Two days ago, when the pink line appeared in the little plastic window of the pregnancy test, she was not surprised. It was an intended accident. She knows what she is doing. She worked at the estate agency for a year and then she found a job at the London Library. And every second Thursday Claude comes to London and they go out for a meal and afterwards to his hotel. When she is with Claude she wants to be his wife and she is convinced that for the last two and a half years she’s just been waiting for the moment to become his wife. However, when she’s back in her bedsit, she knows that she has to finish this affair, end this game, because the outcome will no longer be in her favour. She is losing. And so she plays her trump card. She falls pregnant. It’s an accident. She didn’t plan it. But a tiny door in the back of her mind stood open for this final move. She knows Claude will not leave his wife, he won’t marry her. But now she will be his mistress with a child. His secret child. Only he and she will know about it. And of course the people she knows in London. But they won’t know who the father is. And his wife will not know about the child either, as she doesn’t even know about Lydia’s existence. Lydia, however, knows everything about the other woman. Claude talks about her, complains about her, is bored with her. But he feels duty-bound to stay with her. He comes to Lydia because he wants to. She is his secret life. And now they will share a secret. Lydia will give birth to their child and the quest for a purpose in her life will thus become redundant.
And she tell
s Claude that she is pregnant. She is lying on top of him, her cheek is resting on his naked chest, her legs are open wide above his limp penis. It is Friday morning, five to seven. She can see the time on his watch on the bedside table. She wanted to tell him last night, but then she didn’t. And now, even before she has finished pronouncing these three little words, she realizes it was the wrong moment.

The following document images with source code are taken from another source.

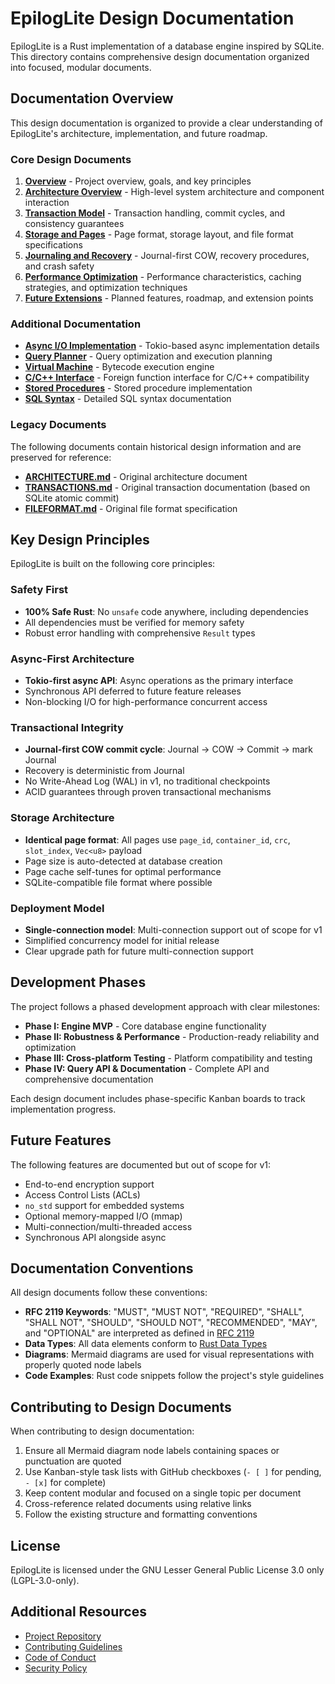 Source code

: # EpilogLite Design Documentation

EpilogLite is a Rust implementation of a database engine inspired by SQLite. This directory contains comprehensive design documentation organized into focused, modular documents.

## Documentation Overview

This design documentation is organized to provide a clear understanding of EpilogLite's architecture, implementation, and future roadmap.

### Core Design Documents

1. **[Overview](01_Overview.md)** - Project overview, goals, and key principles
2. **[Architecture Overview](02_Architecture_Overview.md)** - High-level system architecture and component interaction
3. **[Transaction Model](03_Transaction_Model.md)** - Transaction handling, commit cycles, and consistency guarantees
4. **[Storage and Pages](04_Storage_and_Pages.md)** - Page format, storage layout, and file format specifications
5. **[Journaling and Recovery](05_Journaling_and_Recovery.md)** - Journal-first COW, recovery procedures, and crash safety
6. **[Performance Optimization](06_Performance_Optimization.md)** - Performance characteristics, caching strategies, and optimization techniques
7. **[Future Extensions](07_Future_Extensions.md)** - Planned features, roadmap, and extension points

### Additional Documentation

- **[Async I/O Implementation](ASYNC_IO.md)** - Tokio-based async implementation details
- **[Query Planner](QUERYPLANNER.md)** - Query optimization and execution planning
- **[Virtual Machine](VIRTUALMACHINE.md)** - Bytecode execution engine
- **[C/C++ Interface](C-CPP-Interface.md)** - Foreign function interface for C/C++ compatibility
- **[Stored Procedures](STORED_PROCEDURES.md)** - Stored procedure implementation
- **[SQL Syntax](sql_syntax/)** - Detailed SQL syntax documentation

### Legacy Documents

The following documents contain historical design information and are preserved for reference:

- **[ARCHITECTURE.md](ARCHITECTURE.md)** - Original architecture document
- **[TRANSACTIONS.md](TRANSACTIONS.md)** - Original transaction documentation (based on SQLite atomic commit)
- **[FILEFORMAT.md](FILEFORMAT.md)** - Original file format specification

## Key Design Principles

EpilogLite is built on the following core principles:

### Safety First

- **100% Safe Rust**: No `unsafe` code anywhere, including dependencies
- All dependencies must be verified for memory safety
- Robust error handling with comprehensive `Result` types

### Async-First Architecture

- **Tokio-first async API**: Async operations as the primary interface
- Synchronous API deferred to future feature releases
- Non-blocking I/O for high-performance concurrent access

### Transactional Integrity

- **Journal-first COW commit cycle**: Journal → COW → Commit → mark Journal
- Recovery is deterministic from Journal
- No Write-Ahead Log (WAL) in v1, no traditional checkpoints
- ACID guarantees through proven transactional mechanisms

### Storage Architecture

- **Identical page format**: All pages use `page_id`, `container_id`, `crc`, `slot_index`, `Vec<u8>` payload
- Page size is auto-detected at database creation
- Page cache self-tunes for optimal performance
- SQLite-compatible file format where possible

### Deployment Model

- **Single-connection model**: Multi-connection support out of scope for v1
- Simplified concurrency model for initial release
- Clear upgrade path for future multi-connection support

## Development Phases

The project follows a phased development approach with clear milestones:

- **Phase I: Engine MVP** - Core database engine functionality
- **Phase II: Robustness & Performance** - Production-ready reliability and optimization
- **Phase III: Cross-platform Testing** - Platform compatibility and testing
- **Phase IV: Query API & Documentation** - Complete API and comprehensive documentation

Each design document includes phase-specific Kanban boards to track implementation progress.

## Future Features

The following features are documented but out of scope for v1:

- End-to-end encryption support
- Access Control Lists (ACLs)
- `no_std` support for embedded systems
- Optional memory-mapped I/O (mmap)
- Multi-connection/multi-threaded access
- Synchronous API alongside async

## Documentation Conventions

All design documents follow these conventions:

- **RFC 2119 Keywords**: "MUST", "MUST NOT", "REQUIRED", "SHALL", "SHALL NOT", "SHOULD", "SHOULD NOT", "RECOMMENDED", "MAY", and "OPTIONAL" are interpreted as defined in [RFC 2119](https://www.rfc-editor.org/info/rfc2119)
- **Data Types**: All data elements conform to [Rust Data Types](https://doc.rust-lang.org/book/ch03-02-data-types.html)
- **Diagrams**: Mermaid diagrams are used for visual representations with properly quoted node labels
- **Code Examples**: Rust code snippets follow the project's style guidelines

## Contributing to Design Documents

When contributing to design documentation:

1. Ensure all Mermaid diagram node labels containing spaces or punctuation are quoted
2. Use Kanban-style task lists with GitHub checkboxes (`- [ ]` for pending, `- [x]` for complete)
3. Keep content modular and focused on a single topic per document
4. Cross-reference related documents using relative links
5. Follow the existing structure and formatting conventions

## License

EpilogLite is licensed under the GNU Lesser General Public License 3.0 only (LGPL-3.0-only).

## Additional Resources

- [Project Repository](https://github.com/jeleniel/epiloglite)
- [Contributing Guidelines](../../CONTRIBUTING.md)
- [Code of Conduct](../../CODE_OF_CONDUCT.md)
- [Security Policy](../../SECURITY.md)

‘Who by?’ he asks. Sleepily.
She watches the big hand as it moves on to the thin line before the number eleven. Claude loves traditional watches. She is still waiting for his chest to be lifted by laughter, although she already knows that this won’t happen.
‘Who by?’ she eventually echoes his question.
‘Yes, who by?’
He pushes her off his belly and sits up, swinging his feet over the edge of the bed. Lydia sees his back and a thin red line, which she must have drawn with her fingernail last night.

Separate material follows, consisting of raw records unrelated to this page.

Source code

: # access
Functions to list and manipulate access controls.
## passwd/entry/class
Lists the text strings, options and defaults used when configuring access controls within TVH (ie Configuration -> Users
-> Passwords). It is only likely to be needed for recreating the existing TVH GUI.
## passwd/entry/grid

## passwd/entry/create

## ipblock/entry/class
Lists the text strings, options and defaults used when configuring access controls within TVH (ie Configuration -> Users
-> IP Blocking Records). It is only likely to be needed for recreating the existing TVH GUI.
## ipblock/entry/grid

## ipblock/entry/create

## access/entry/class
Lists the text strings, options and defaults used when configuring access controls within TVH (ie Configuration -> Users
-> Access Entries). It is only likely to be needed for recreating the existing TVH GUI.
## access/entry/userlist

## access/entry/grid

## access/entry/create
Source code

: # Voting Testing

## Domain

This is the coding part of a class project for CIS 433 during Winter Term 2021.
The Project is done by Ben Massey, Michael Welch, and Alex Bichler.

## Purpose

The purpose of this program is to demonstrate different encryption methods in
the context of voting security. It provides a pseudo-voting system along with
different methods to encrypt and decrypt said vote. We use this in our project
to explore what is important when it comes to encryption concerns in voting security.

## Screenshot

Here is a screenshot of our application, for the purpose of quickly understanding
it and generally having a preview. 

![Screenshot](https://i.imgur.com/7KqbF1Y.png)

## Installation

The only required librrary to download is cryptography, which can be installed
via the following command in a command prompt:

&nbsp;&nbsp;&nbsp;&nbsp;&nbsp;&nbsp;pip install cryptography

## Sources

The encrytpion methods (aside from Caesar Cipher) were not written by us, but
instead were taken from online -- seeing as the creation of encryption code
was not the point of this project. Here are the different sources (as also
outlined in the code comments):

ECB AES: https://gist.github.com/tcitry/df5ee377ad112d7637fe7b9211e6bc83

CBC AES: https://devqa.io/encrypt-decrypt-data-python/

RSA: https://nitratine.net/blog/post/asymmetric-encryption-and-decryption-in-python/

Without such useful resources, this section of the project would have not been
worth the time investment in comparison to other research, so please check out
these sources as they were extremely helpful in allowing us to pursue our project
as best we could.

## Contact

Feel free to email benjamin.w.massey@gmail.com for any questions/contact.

‘By you. There is no one else.’
Her reply meets his back, then his bum as he stands up. She is looking at the watch once again. The big hand has moved on to three minutes to seven. Two more thin lines, then one final jump on to the big fat line and it will be seven o’clock. And she already knows that her life will be totally different at seven o’clock. She observers how Claude’s fingers close around his watch.
‘I thought you are taking the pill,’ he says.

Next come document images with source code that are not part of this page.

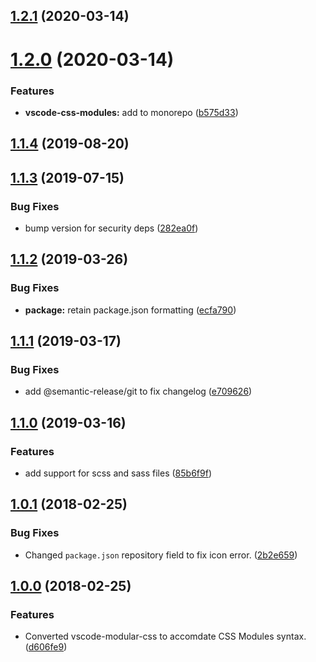 ## [1.2.1](https://github.com/AndrewLeedham/vscode-extensions/compare/vscode-css-modules-1.2.0...vscode-css-modules-1.2.1) (2020-03-14)

# [1.2.0](https://github.com/AndrewLeedham/vscode-extensions/compare/vscode-css-modules-1.1.4...vscode-css-modules-1.2.0) (2020-03-14)


### Features

* **vscode-css-modules:** add to monorepo ([b575d33](https://github.com/AndrewLeedham/vscode-extensions/commit/b575d33bb2f7075bc7c0c4e84add80934325e10d))


## [1.1.4](https://github.com/AndrewLeedham/vscode-css-modules/compare/v1.1.3...v1.1.4) (2019-08-20)

## [1.1.3](https://github.com/AndrewLeedham/vscode-css-modules/compare/v1.1.2...v1.1.3) (2019-07-15)


### Bug Fixes

* bump version for security deps ([282ea0f](https://github.com/AndrewLeedham/vscode-css-modules/commit/282ea0f))

## [1.1.2](https://github.com/AndrewLeedham/vscode-css-modules/compare/v1.1.1...v1.1.2) (2019-03-26)


### Bug Fixes

* **package:** retain package.json formatting ([ecfa790](https://github.com/AndrewLeedham/vscode-css-modules/commit/ecfa790))

## [1.1.1](https://github.com/AndrewLeedham/vscode-css-modules/compare/v1.1.0...v1.1.1) (2019-03-17)


### Bug Fixes

* add @semantic-release/git to fix changelog ([e709626](https://github.com/AndrewLeedham/vscode-css-modules/commit/e709626))


## [1.1.0](https://github.com/AndrewLeedham/vscode-css-modules/compare/v1.0.1...v1.1.0) (2019-03-16)


### Features

* add support for scss and sass files ([85b6f9f](https://github.com/AndrewLeedham/vscode-css-modules/commit/85b6f9f))


## [1.0.1](https://github.com/AndrewLeedham/vscode-css-modules/compare/v1.1.0...v1.0.1) (2018-02-25)


### Bug Fixes

* Changed `package.json` repository field to fix icon error. ([2b2e659](https://github.com/AndrewLeedham/vscode-css-modules/commit/2b2e659))


## [1.0.0](https://github.com/AndrewLeedham/vscode-css-modules/commit/d606fe9) (2018-02-25)


### Features
* Converted vscode-modular-css to accomdate CSS Modules syntax. ([d606fe9](https://github.com/AndrewLeedham/vscode-css-modules/commit/d606fe9))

She can see his left wrist from the side. His right hand closes the locking mechanism. It shuts with a click.
‘It was an accident,’ she replies, as Claude walks into the bathroom. The door shuts.
For a moment she lies still, then she gets up, dresses, in no hurry but without pausing in her stride. The air around her feels thick and is holding her upright. She takes her bag and leaves before Claude reappears from the bathroom. She wishes she would be angry with him. Kick against the closed bathroom door, crash her fists into it, throw her body against it until he opens up. And then scream at him, hurl herself at his huge fat body, tear his hair out, kick him between the legs until he starts reacting, defending himself, hitting her. Or until he squirms on the floor like a worm, and she will continue to boot him, right into his writhing, screaming body. His body, her body, it doesn’t matter who is beating and who is getting beaten – as long as her anger abides. She sees the images in her mind’s eye as she walks down the stairs: slowly, a step comes into view, then her foot, then the next step, then her other foot. An invisible glass bell jar ensures that she does not fall apart, is holding her together, in one piece, protects her and protects the world from her. No one can touch her and she can’t touch anyone.